Dutch women smash 800 free relay World Record to close day 1 in Doha

In the final event of opening night at the Doha Short Course World Championships, the women of the Netherlands took down the World Record in the 4×200 free relay, led by a huge split from Femke Heemskerk.

The Dutch ladies put up the two fastest relay splits in the field and smashed the world record by over three seconds, winning World Championships gold by more than four.

The team was made up of Inge Dekker, Heemskerk, Ranomi Kromowidjojo and Sharon van Rouwendaal. That foursome went 7:32.85 to break the 7:35.94 set by China back in 2010. This year’s Chinese delegation was a distant second, at 7:37.02.

This is a pretty impressive record for the Dutch women to take down, especially considering that Dekker and Kromowidjojo are both more well-known as sprinters. The two filled in well on a longer relay, though, each going respectable 1:54s as Heemskerk and van Rouwendaal were a cut above anyone else in the field.

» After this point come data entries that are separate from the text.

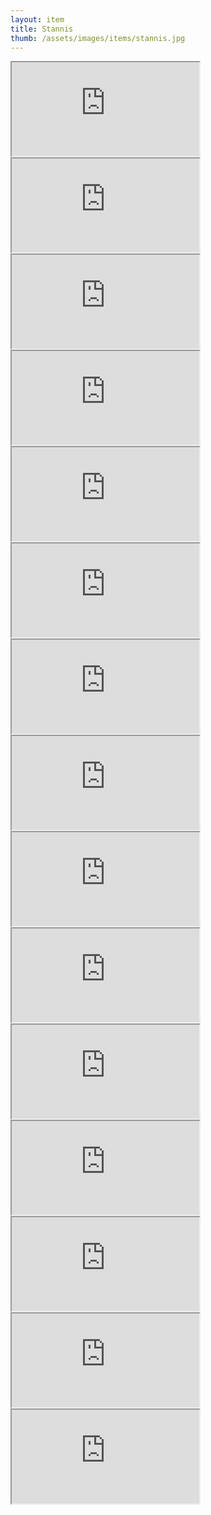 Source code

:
 ```yaml
---
layout: item
title: Stannis
thumb: /assets/images/items/stannis.jpg
---
```

<iframe onload="" src="http://magic-items.herokuapp.com/item/embed/1"></iframe>
<iframe onload="" src="http://magic-items.herokuapp.com/item/embed/57"></iframe>
<iframe onload="" src="http://magic-items.herokuapp.com/item/embed/77"></iframe>

<iframe onload="" src="http://magic-items.herokuapp.com/item/embed/3"></iframe>
<iframe onload="" src="http://magic-items.herokuapp.com/item/embed/9"></iframe>
<iframe onload="" src="http://magic-items.herokuapp.com/item/embed/40"></iframe>
<iframe onload="" src="http://magic-items.herokuapp.com/item/embed/55"></iframe>
<iframe onload="" src="http://magic-items.herokuapp.com/item/embed/62"></iframe>
<iframe onload="" src="http://magic-items.herokuapp.com/item/embed/65"></iframe>
<iframe onload="" src="http://magic-items.herokuapp.com/item/embed/66"></iframe>
<iframe onload="" src="http://magic-items.herokuapp.com/item/embed/78"></iframe>
<iframe onload="" src="http://magic-items.herokuapp.com/item/embed/81"></iframe>
<iframe onload="" src="http://magic-items.herokuapp.com/item/embed/90"></iframe>
<iframe onload="" src="http://magic-items.herokuapp.com/item/embed/115"></iframe>
<iframe onload="" src="http://magic-items.herokuapp.com/item/embed/112"></iframe>

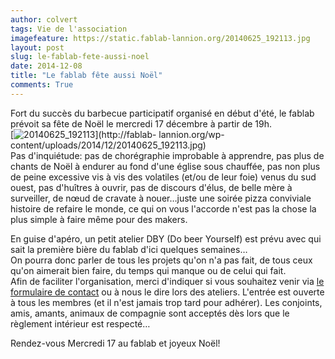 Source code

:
 ```yaml
---
author: colvert
tags: Vie de l'association
imagefeature: https://static.fablab-lannion.org/20140625_192113.jpg
layout: post
slug: le-fablab-fete-aussi-noel
date: 2014-12-08
title: "Le fablab fête aussi Noël"
comments: True
---
```

Fort du succès du barbecue participatif organisé en début d'été, le fablab
prévoit sa fête de Noël le mercredi 17 décembre à partir de 19h.  
[![20140625_192113](https://static.fablab-lannion.org/20140625_192113-1024x768.jpg)](http://fablab-
lannion.org/wp-content/uploads/2014/12/20140625_192113.jpg)  
Pas d'inquiétude: pas de chorégraphie improbable à apprendre, pas plus de
chants de Noël à endurer au fond d'une église sous chauffée, pas non plus de
peine excessive vis à vis des volatiles (et/ou de leur foie) venus du sud
ouest, pas d'huîtres à ouvrir, pas de discours d'élus, de belle mère à
surveiller, de nœud de cravate à nouer…juste une soirée pizza conviviale
histoire de refaire le monde, ce qui on vous l'accorde n'est pas la chose la
plus simple à faire même pour des makers.

En guise d'apéro, un petit atelier DBY (Do beer Yourself) est prévu avec qui
sait la première bière du fablab d'ici quelques semaines…  
On pourra donc parler de tous les projets qu'on n'a pas fait, de tous ceux
qu'on aimerait bien faire, du temps qui manque ou de celui qui fait.  
Afin de faciliter l'organisation, merci d'indiquer si vous souhaitez venir via
[le formulaire de contact](/contact/) ou à nous le dire lors des ateliers.
L'entrée est ouverte à tous les membres (et il n'est jamais trop tard pour
adhérer). Les conjoints, amis, amants, animaux de compagnie sont acceptés dès
lors que le règlement intérieur est respecté…

Rendez-vous Mercredi 17 au fablab et joyeux Noël!


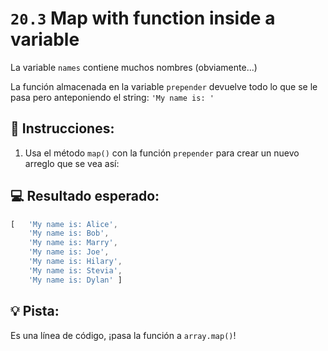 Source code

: # `20.3` Map with function inside a variable

La variable `names` contiene muchos nombres (obviamente...)

La función almacenada en la variable `prepender` devuelve todo lo que se le pasa pero anteponiendo el string: `'My name is: '`

## 📝 Instrucciones:

1. Usa el método `map()` con la función `prepender` para crear un nuevo arreglo que se vea así:

## 💻 Resultado esperado:

```js
[   'My name is: Alice',
    'My name is: Bob',
    'My name is: Marry',
    'My name is: Joe',
    'My name is: Hilary',
    'My name is: Stevia',
    'My name is: Dylan' ]
```


## 💡 Pista:

Es una línea de código, ¡pasa la función a `array.map()`!

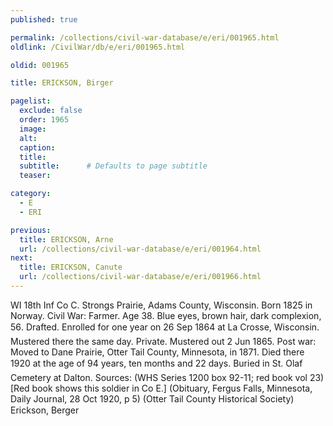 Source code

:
 ```yaml
---
published: true

permalink: /collections/civil-war-database/e/eri/001965.html
oldlink: /CivilWar/db/e/eri/001965.html

oldid: 001965

title: ERICKSON, Birger

pagelist:
  exclude: false
  order: 1965
  image: 
  alt:
  caption:
  title:
  subtitle:      # Defaults to page subtitle
  teaser:

category: 
  - E 
  - ERI

previous:
  title: ERICKSON, Arne
  url: /collections/civil-war-database/e/eri/001964.html  
next:
  title: ERICKSON, Canute
  url: /collections/civil-war-database/e/eri/001966.html   
---
```

WI 18th Inf Co C. Strongs Prairie, Adams County, Wisconsin. Born 1825 in Norway. Civil War: Farmer. Age 38. Blue eyes, brown hair, dark complexion, 5&#146;6&#148;. Drafted. Enrolled for one year on 26 Sep 1864 at La Crosse, Wisconsin. Mustered there the same day. Private. Mustered out 2 Jun 1865. Post war: Moved to Dane Prairie, Otter Tail County, Minnesota, in 1871. Died there 1920 at the age of &#147;94 years, ten months and 22 days&#148;. Buried in St. Olaf Cemetery at Dalton. Sources: (WHS Series 1200 box 92-11; red book vol 23) [Red book shows this soldier in Co E.] (Obituary, Fergus Falls, Minnesota, Daily Journal, 28 Oct 1920, p 5) (Otter Tail County Historical Society) &#147;Erickson, Berger&#148;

Here’s a look at the team splits:

  • Dekker: 1:54.73
  • Heemskerk: 1:51.22
  • Kromowidjojo: 1:54.17
  • van Rouwendaal: 1:52.73
  • Team: 7:32.85

Heemskerk and van Rouwendaal really carried the load, but when you compare to the previous WR splits below, you find that Dekker and Kromowidjojo really held their own against their 2010 Chinese counterparts:

  • Chen Qian: 1:54.73
  • Tang Yi: 1:53.54
  • Liu Jing: 1:53.59
  • Zhu Qianwei: 1:54.08
  • China, 2010: 7:35.94

This could be the first of several world relay records for the Dutch, who might be more dangerous as the distance gets shorter and moves more into the ranges of Dekker and Kromowidjojo. The 200 and 400 free relay records both look a bit tougher than this 800 record, though, so the Netherlands will have to step up their game again to etch their names into the record books for a second and/or third time.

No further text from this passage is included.